Thu 3 Nov 2005
MySQL makes an obvious and affordable choice for data warehousing. Its traditional weaknesses (from OLTP system point of view) are actually its strengths when it comes to Data warehousing and OLAP.
If you look at the requirements from a DW, you’d see that unlike OLTP systems, transactions are not required, and 60×24x7 uptimes are not really needed. On the contrary the system should be able to handle queries most efficiently and should provide capabilities for high-speed bulk loading in batch jobs. This is where MySQL shines over competition.
MySQL’s non-transactional MyISAM db engine is one of the fastest around when it comes to querying large amounts of data. You don’t get transaction support, and thats alright because you don’t need transactions (and the huge overheads they bring). And its bulk insert features (LOAD DATA INFILE…) are extemely fast as well!

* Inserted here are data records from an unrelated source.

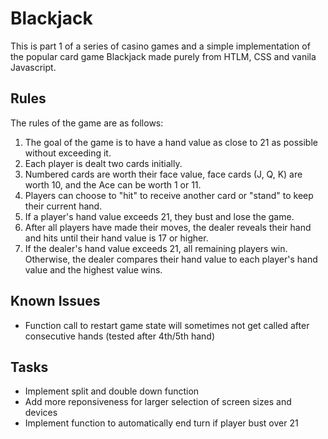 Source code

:# Blackjack

This is part 1 of a series of casino games and a simple implementation of the popular card game Blackjack made purely from HTLM, CSS and vanila Javascript.

## Rules

The rules of the game are as follows:

1. The goal of the game is to have a hand value as close to 21 as possible without exceeding it.
2. Each player is dealt two cards initially.
3. Numbered cards are worth their face value, face cards (J, Q, K) are worth 10, and the Ace can be worth 1 or 11.
4. Players can choose to "hit" to receive another card or "stand" to keep their current hand.
5. If a player's hand value exceeds 21, they bust and lose the game.
6. After all players have made their moves, the dealer reveals their hand and hits until their hand value is 17 or higher.
7. If the dealer's hand value exceeds 21, all remaining players win. Otherwise, the dealer compares their hand value to each player's hand value and the highest value wins.

## Known Issues

- Function call to restart game state will sometimes not get called after consecutive hands (tested after 4th/5th hand)

## Tasks

- Implement split and double down function
- Add more reponsiveness for larger selection of screen sizes and devices
- Implement function to automatically end turn if player bust over 21
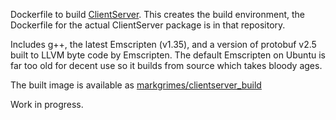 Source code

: Dockerfile to build [ClientServer](https://github.com/mark-grimes/ClientServer). This
creates the build environment, the Dockerfile for the actual ClientServer package is in
that repository.

Includes g++, the latest Emscripten (v1.35), and a version of protobuf v2.5 built to LLVM
byte code by Emscripten. The default Emscripten on Ubuntu is far too old for decent use
so it builds from source which takes bloody ages.

The built image is available as [markgrimes/clientserver_build](https://hub.docker.com/r/markgrimes/clientserver_build/)

Work in progress. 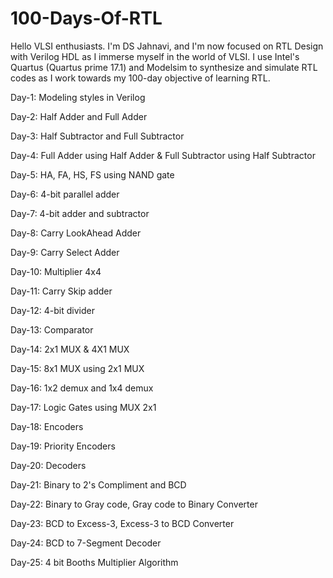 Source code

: # 100-Days-Of-RTL
Hello VLSI enthusiasts. I'm DS Jahnavi, and I'm now focused on RTL Design with Verilog HDL as I immerse myself in the world of VLSI. I use Intel's Quartus (Quartus prime 17.1) and Modelsim to synthesize and simulate RTL codes as I work towards my 100-day objective of learning RTL. 

Day-1: Modeling styles in Verilog

Day-2: Half Adder and Full Adder

Day-3: Half Subtractor and Full Subtractor

Day-4: Full Adder using Half Adder & Full Subtractor using Half Subtractor

Day-5: HA, FA, HS, FS using NAND gate

Day-6: 4-bit parallel adder

Day-7: 4-bit adder and subtractor

Day-8: Carry LookAhead Adder

Day-9: Carry Select Adder

Day-10: Multiplier 4x4

Day-11: Carry Skip adder

Day-12: 4-bit divider

Day-13: Comparator

Day-14: 2x1 MUX & 4X1 MUX

Day-15: 8x1 MUX using 2x1 MUX

Day-16: 1x2 demux and 1x4 demux

Day-17: Logic Gates using MUX 2x1

Day-18: Encoders

Day-19: Priority Encoders

Day-20: Decoders

Day-21: Binary to 2's Compliment and BCD

Day-22: Binary to Gray code, Gray code to Binary Converter

Day-23: BCD to Excess-3, Excess-3 to BCD Converter

Day-24: BCD to 7-Segment Decoder

Day-25: 4 bit Booths Multiplier Algorithm




























































































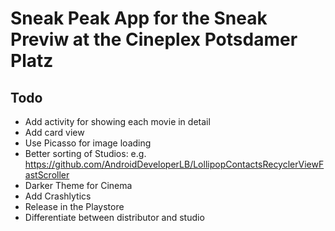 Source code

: # Sneak Peak App for the Sneak Previw at the Cineplex Potsdamer Platz

## Todo
* Add activity for showing each movie in detail
* Add card view
* Use Picasso for image loading
* Better sorting of Studios: e.g. https://github.com/AndroidDeveloperLB/LollipopContactsRecyclerViewFastScroller
* Darker Theme for Cinema
* Add Crashlytics
* Release in the Playstore
* Differentiate  between distributor and studio
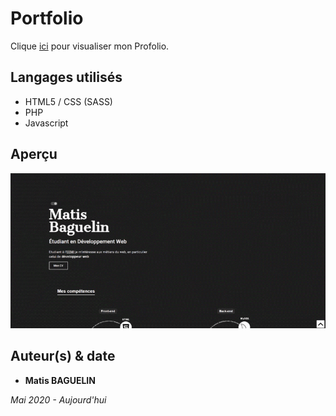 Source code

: # Portfolio

Clique [ici](http://matisbaguelin.fr/) pour visualiser mon Profolio.


## Langages utilisés 

* HTML5 / CSS (SASS)
* PHP
* Javascript


## Aperçu

![page accueil](images/portfolio-gif.gif)


## Auteur(s) & date

* **Matis BAGUELIN**

*Mai 2020 - Aujourd'hui*
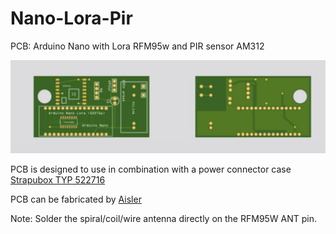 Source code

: # Nano-Lora-Pir
PCB: Arduino Nano with Lora RFM95w and PIR sensor AM312 

<picture>
  <img src="https://github.com/bvdbrule/Nano-Lora-PIr/blob/master/Nano-Lora-AM312.jpeg"  alt="Arduino Nano with Lora RFM95W" style="width:auto;">
</picture>

PCB is designed to use in combination with a power connector case <a href="https://www.conrad.nl/p/strapubox-typ-i-stekkerbehuizing-37-x-43-x-735-abs-zwart-1-stuks-522716">Strapubox TYP 522716</a>

PCB can be fabricated by <a href="https://aisler.net/p/XXJEPJJO">Aisler</a> 

Note: Solder the spiral/coil/wire antenna directly on the RFM95W ANT pin.
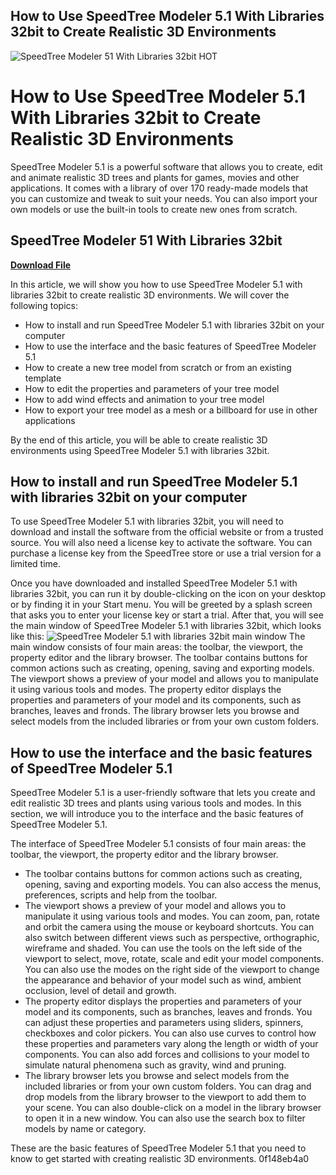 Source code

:## How to Use SpeedTree Modeler 5.1 With Libraries 32bit to Create Realistic 3D Environments

 
![SpeedTree Modeler 51 With Libraries 32bit _HOT_](https://encrypted-tbn2.gstatic.com/images?q=tbn:ANd9GcTljap7uVLLTkr6W7W_Olpyh5cLidEqVjHuIzN8NLJreEDzU7Fve29yI3QD)

 
# How to Use SpeedTree Modeler 5.1 With Libraries 32bit to Create Realistic 3D Environments
 
SpeedTree Modeler 5.1 is a powerful software that allows you to create, edit and animate realistic 3D trees and plants for games, movies and other applications. It comes with a library of over 170 ready-made models that you can customize and tweak to suit your needs. You can also import your own models or use the built-in tools to create new ones from scratch.
 
## SpeedTree Modeler 51 With Libraries 32bit


[**Download File**](https://www.google.com/url?q=https%3A%2F%2Fcinurl.com%2F2tKBoV&sa=D&sntz=1&usg=AOvVaw0VDvm04C-9HHuKhuA2T6zx)

 
In this article, we will show you how to use SpeedTree Modeler 5.1 with libraries 32bit to create realistic 3D environments. We will cover the following topics:
 
- How to install and run SpeedTree Modeler 5.1 with libraries 32bit on your computer
- How to use the interface and the basic features of SpeedTree Modeler 5.1
- How to create a new tree model from scratch or from an existing template
- How to edit the properties and parameters of your tree model
- How to add wind effects and animation to your tree model
- How to export your tree model as a mesh or a billboard for use in other applications

By the end of this article, you will be able to create realistic 3D environments using SpeedTree Modeler 5.1 with libraries 32bit.

## How to install and run SpeedTree Modeler 5.1 with libraries 32bit on your computer
 
To use SpeedTree Modeler 5.1 with libraries 32bit, you will need to download and install the software from the official website or from a trusted source. You will also need a license key to activate the software. You can purchase a license key from the SpeedTree store or use a trial version for a limited time.
 
Once you have downloaded and installed SpeedTree Modeler 5.1 with libraries 32bit, you can run it by double-clicking on the icon on your desktop or by finding it in your Start menu. You will be greeted by a splash screen that asks you to enter your license key or start a trial. After that, you will see the main window of SpeedTree Modeler 5.1 with libraries 32bit, which looks like this:
 ![SpeedTree Modeler 5.1 with libraries 32bit main window](https://docs.unrealengine.com/en-US/WorkingWithContent/SpeedTree/Images/SpeedTreeModeler.jpg) 
The main window consists of four main areas: the toolbar, the viewport, the property editor and the library browser. The toolbar contains buttons for common actions such as creating, opening, saving and exporting models. The viewport shows a preview of your model and allows you to manipulate it using various tools and modes. The property editor displays the properties and parameters of your model and its components, such as branches, leaves and fronds. The library browser lets you browse and select models from the included libraries or from your own custom folders.

## How to use the interface and the basic features of SpeedTree Modeler 5.1
 
SpeedTree Modeler 5.1 is a user-friendly software that lets you create and edit realistic 3D trees and plants using various tools and modes. In this section, we will introduce you to the interface and the basic features of SpeedTree Modeler 5.1.
 
The interface of SpeedTree Modeler 5.1 consists of four main areas: the toolbar, the viewport, the property editor and the library browser.

- The toolbar contains buttons for common actions such as creating, opening, saving and exporting models. You can also access the menus, preferences, scripts and help from the toolbar.
- The viewport shows a preview of your model and allows you to manipulate it using various tools and modes. You can zoom, pan, rotate and orbit the camera using the mouse or keyboard shortcuts. You can also switch between different views such as perspective, orthographic, wireframe and shaded. You can use the tools on the left side of the viewport to select, move, rotate, scale and edit your model components. You can also use the modes on the right side of the viewport to change the appearance and behavior of your model such as wind, ambient occlusion, level of detail and growth.
- The property editor displays the properties and parameters of your model and its components, such as branches, leaves and fronds. You can adjust these properties and parameters using sliders, spinners, checkboxes and color pickers. You can also use curves to control how these properties and parameters vary along the length or width of your components. You can also add forces and collisions to your model to simulate natural phenomena such as gravity, wind and pruning.
- The library browser lets you browse and select models from the included libraries or from your own custom folders. You can drag and drop models from the library browser to the viewport to add them to your scene. You can also double-click on a model in the library browser to open it in a new window. You can also use the search box to filter models by name or category.

These are the basic features of SpeedTree Modeler 5.1 that you need to know to get started with creating realistic 3D environments.
 0f148eb4a0
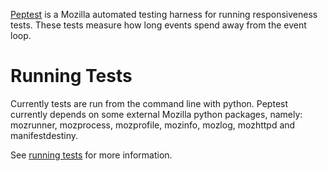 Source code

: <!-- This Source Code Form is subject to the terms of the Mozilla Public
   - License, v. 2.0. If a copy of the MPL was not distributed with this
   - file, You can obtain one at http://mozilla.org/MPL/2.0/. -->

[Peptest](https://wiki.mozilla.org/Auto-tools/Projects/peptest) 
is a Mozilla automated testing harness for running responsiveness tests.
These tests measure how long events spend away from the event loop.

# Running Tests

Currently tests are run from the command line with python. 
Peptest currently depends on some external Mozilla python packages, namely: 
mozrunner, mozprocess, mozprofile, mozinfo, mozlog, mozhttpd and manifestdestiny. 

See [running tests](https://wiki.mozilla.org/Auto-tools/Projects/peptest#Running_Tests) 
for more information.
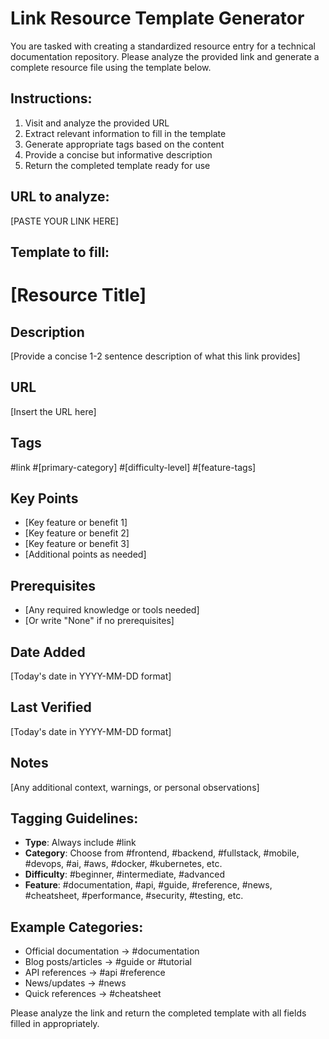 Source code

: # Link Resource Template Generator

You are tasked with creating a standardized resource entry for a technical documentation repository. Please analyze the provided link and generate a complete resource file using the template below.

## Instructions:
1. Visit and analyze the provided URL
2. Extract relevant information to fill in the template
3. Generate appropriate tags based on the content
4. Provide a concise but informative description
5. Return the completed template ready for use

## URL to analyze:
[PASTE YOUR LINK HERE]

## Template to fill:

# [Resource Title]

## Description
[Provide a concise 1-2 sentence description of what this link provides]

## URL
[Insert the URL here]

## Tags
#link #[primary-category] #[difficulty-level] #[feature-tags]

## Key Points
- [Key feature or benefit 1]
- [Key feature or benefit 2]
- [Key feature or benefit 3]
- [Additional points as needed]

## Prerequisites
- [Any required knowledge or tools needed]
- [Or write "None" if no prerequisites]

## Date Added
[Today's date in YYYY-MM-DD format]

## Last Verified
[Today's date in YYYY-MM-DD format]

## Notes
[Any additional context, warnings, or personal observations]

## Tagging Guidelines:
- **Type**: Always include #link
- **Category**: Choose from #frontend, #backend, #fullstack, #mobile, #devops, #ai, #aws, #docker, #kubernetes, etc.
- **Difficulty**: #beginner, #intermediate, #advanced
- **Feature**: #documentation, #api, #guide, #reference, #news, #cheatsheet, #performance, #security, #testing, etc.

## Example Categories:
- Official documentation → #documentation
- Blog posts/articles → #guide or #tutorial
- API references → #api #reference
- News/updates → #news
- Quick references → #cheatsheet

Please analyze the link and return the completed template with all fields filled in appropriately. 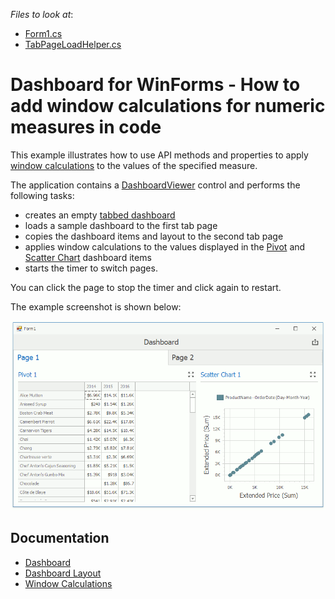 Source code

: <!-- default file list -->
*Files to look at*:

* [Form1.cs](./CS/WindowCalculationExample/Form1.cs)
* [TabPageLoadHelper.cs](./CS/WindowCalculationExample/TabPageLoadHelper.cs)
<!-- default file list end -->

# Dashboard for WinForms - How to add window calculations for numeric measures in code

This example illustrates how to use API methods and properties to apply [window calculations](https://docs.devexpress.com/Dashboard/116917) to the values of the specified measure.

The application contains a [DashboardViewer](https://docs.devexpress.com/Dashboard/117122) control and performs the following tasks:

- creates an empty [tabbed dashboard](https://docs.devexpress.com/Dashboard/116693)
- loads a sample dashboard to the first tab page
- copies the dashboard items and layout to the second tab page
- applies window calculations to the values displayed in the [Pivot](https://docs.devexpress.com/Dashboard/15266) and [Scatter Chart](https://docs.devexpress.com/Dashboard/114805) dashboard items
- starts the timer to switch pages.

You can click the page to stop the timer and click again to restart.

The example screenshot is shown below:

![](https://github.com/DevExpress-Examples/winforms-dashboard-window-calculation-example/blob/18.2.3%2B/images/WindowCalculations.gif)

## Documentation

- [Dashboard](https://docs.devexpress.com/Dashboard/116503/basic-concepts-and-terminology/dashboard)
- [Dashboard Layout](https://docs.devexpress.com/Dashboard/116693/common-features/dashboard-layout)
- [Window Calculations](https://docs.devexpress.com/Dashboard/116917/common-features/advanced-analytics/window-calculations)
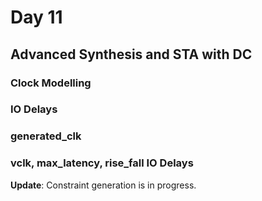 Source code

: # Day 11
## Advanced Synthesis and STA with DC
### Clock Modelling
### IO Delays
### generated_clk
### vclk, max_latency, rise_fall IO Delays
**Update**: Constraint generation is in progress.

In case you didn’t know it, MyISAM tables can be merged into larger tables for querying. So if your data is split into 4 tables (1 for each quarter of year), you can dfine a merge table on top of them so that your users can directly run SQL on single merge table instead of running 4 queries on 4 tables. Sounds similar to Oracle’s partitioning? Well, it gives you the same benefits free of cost.
MySQL is simple to install and maintain, can be easily setup and optimized for reporting, and is open source licensed under GPL.
A good design for a reporting system based on MySQL is to keep the fact tables as MyISAM (fastest disk based tables) and keep the smaller dimension tables in memory. You’ll be surprised to see how your reports fly. We’ll consider such a design in our comprehensive analytics project this month.
Keep watching…
November 3rd, 2005 at 7:31 pm
Look forward to the comprehensive analytics project, I think it is something that everyone who is into data warehousing will be interested in. I would love to see my reports fly, without help from ceiling fans
November 4th, 2005 at 2:41 am
Thanks RT. I am sure we’ll be able to do away with them silly ceiling fans.
April 12th, 2006 at 1:59 am
Aren’t MyISAM tables more prone to corruption though? InnoDB can do a considerable amount of self-repair, which is useful when the largest (and usually the most valuable) tables crash, while MyISAM would then require you to write a supporting backup/redundancy system to handle crashes.
April 12th, 2006 at 8:51 am
Hi Yishan,
Not really. Since Data Warehouses do not have constant insert/updates ( as required for OLTP systems), MyISAM tables do quite well and shouldn’t get corrupted unless the ETL job fails in some very weird way (server restart, hardware crash, etc.).
Even then, the corrupted portion would be right at the end (Data Warehouse ETL is usually an append process) which makes the repair simpler (you can just throw out all the data from the last load job).
Of course, it’s a good habit to keep checking the table periodically (CHECK TABLE or MYISAMCHK).
July 25th, 2006 at 2:33 pm
Hi Nishith, I really enjoy readingyour posts.
I am interested with the technical detail of the concept. Where can I look for it?